• Work to complete:
Present the following entries again, word for word and in full.

[Data items]
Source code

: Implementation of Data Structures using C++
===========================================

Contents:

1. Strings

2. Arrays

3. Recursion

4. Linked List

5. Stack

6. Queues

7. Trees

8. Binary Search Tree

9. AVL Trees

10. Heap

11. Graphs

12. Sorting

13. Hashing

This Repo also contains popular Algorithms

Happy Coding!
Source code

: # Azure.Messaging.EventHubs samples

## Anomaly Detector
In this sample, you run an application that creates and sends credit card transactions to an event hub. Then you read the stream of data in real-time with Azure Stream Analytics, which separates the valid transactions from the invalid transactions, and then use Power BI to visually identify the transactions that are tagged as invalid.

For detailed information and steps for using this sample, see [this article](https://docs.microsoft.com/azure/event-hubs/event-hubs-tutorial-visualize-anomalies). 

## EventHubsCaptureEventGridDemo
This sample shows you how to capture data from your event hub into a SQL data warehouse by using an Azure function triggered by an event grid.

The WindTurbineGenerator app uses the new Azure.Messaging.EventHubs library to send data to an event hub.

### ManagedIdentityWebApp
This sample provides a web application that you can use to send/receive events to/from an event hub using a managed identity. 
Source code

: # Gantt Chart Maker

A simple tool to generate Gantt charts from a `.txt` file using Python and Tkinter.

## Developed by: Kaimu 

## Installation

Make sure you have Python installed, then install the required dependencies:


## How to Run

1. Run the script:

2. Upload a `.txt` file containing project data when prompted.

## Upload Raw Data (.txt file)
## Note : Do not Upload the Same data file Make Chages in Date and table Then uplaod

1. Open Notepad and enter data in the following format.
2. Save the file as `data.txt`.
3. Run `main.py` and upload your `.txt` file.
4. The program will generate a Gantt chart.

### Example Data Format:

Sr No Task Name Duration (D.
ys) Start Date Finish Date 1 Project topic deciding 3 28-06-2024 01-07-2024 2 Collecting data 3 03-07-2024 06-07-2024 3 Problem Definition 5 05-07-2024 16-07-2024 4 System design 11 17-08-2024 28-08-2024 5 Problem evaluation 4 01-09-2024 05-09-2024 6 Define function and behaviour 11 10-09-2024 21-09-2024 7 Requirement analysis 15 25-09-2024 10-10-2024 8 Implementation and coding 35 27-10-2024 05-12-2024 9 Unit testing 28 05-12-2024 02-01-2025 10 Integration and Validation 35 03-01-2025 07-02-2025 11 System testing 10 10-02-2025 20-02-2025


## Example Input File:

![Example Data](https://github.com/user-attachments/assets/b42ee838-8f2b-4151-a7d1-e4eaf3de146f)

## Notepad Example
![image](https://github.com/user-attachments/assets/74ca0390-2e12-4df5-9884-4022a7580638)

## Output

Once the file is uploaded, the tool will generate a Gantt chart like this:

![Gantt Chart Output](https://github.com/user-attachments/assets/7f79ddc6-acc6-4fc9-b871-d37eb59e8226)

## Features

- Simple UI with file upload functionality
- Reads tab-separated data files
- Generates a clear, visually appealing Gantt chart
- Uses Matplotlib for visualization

• Solution:
Source code

: Implementation of Data Structures using C++
===========================================

Contents:

1. Strings

2. Arrays

3. Recursion

4. Linked List

5. Stack

6. Queues

7. Trees

8. Binary Search Tree

9. AVL Trees

10. Heap

11. Graphs

12. Sorting

13. Hashing

This Repo also contains popular Algorithms

Happy Coding!
Source code

: # Azure.Messaging.EventHubs samples

## Anomaly Detector
In this sample, you run an application that creates and sends credit card transactions to an event hub. Then you read the stream of data in real-time with Azure Stream Analytics, which separates the valid transactions from the invalid transactions, and then use Power BI to visually identify the transactions that are tagged as invalid.

For detailed information and steps for using this sample, see [this article](https://docs.microsoft.com/azure/event-hubs/event-hubs-tutorial-visualize-anomalies). 

## EventHubsCaptureEventGridDemo
This sample shows you how to capture data from your event hub into a SQL data warehouse by using an Azure function triggered by an event grid.

The WindTurbineGenerator app uses the new Azure.Messaging.EventHubs library to send data to an event hub.

### ManagedIdentityWebApp
This sample provides a web application that you can use to send/receive events to/from an event hub using a managed identity. 
Source code

: # Gantt Chart Maker

A simple tool to generate Gantt charts from a `.txt` file using Python and Tkinter.

## Developed by: Kaimu 

## Installation

Make sure you have Python installed, then install the required dependencies:


## How to Run

1. Run the script:

2. Upload a `.txt` file containing project data when prompted.

## Upload Raw Data (.txt file)
## Note : Do not Upload the Same data file Make Chages in Date and table Then uplaod

1. Open Notepad and enter data in the following format.
2. Save the file as `data.txt`.
3. Run `main.py` and upload your `.txt` file.
4. The program will generate a Gantt chart.

### Example Data Format:

Sr No Task Name Duration (D.
ys) Start Date Finish Date 1 Project topic deciding 3 28-06-2024 01-07-2024 2 Collecting data 3 03-07-2024 06-07-2024 3 Problem Definition 5 05-07-2024 16-07-2024 4 System design 11 17-08-2024 28-08-2024 5 Problem evaluation 4 01-09-2024 05-09-2024 6 Define function and behaviour 11 10-09-2024 21-09-2024 7 Requirement analysis 15 25-09-2024 10-10-2024 8 Implementation and coding 35 27-10-2024 05-12-2024 9 Unit testing 28 05-12-2024 02-01-2025 10 Integration and Validation 35 03-01-2025 07-02-2025 11 System testing 10 10-02-2025 20-02-2025


## Example Input File:

![Example Data](https://github.com/user-attachments/assets/b42ee838-8f2b-4151-a7d1-e4eaf3de146f)

## Notepad Example
![image](https://github.com/user-attachments/assets/74ca0390-2e12-4df5-9884-4022a7580638)

## Output

Once the file is uploaded, the tool will generate a Gantt chart like this:

![Gantt Chart Output](https://github.com/user-attachments/assets/7f79ddc6-acc6-4fc9-b871-d37eb59e8226)

## Features

- Simple UI with file upload functionality
- Reads tab-separated data files
- Generates a clear, visually appealing Gantt chart
- Uses Matplotlib for visualization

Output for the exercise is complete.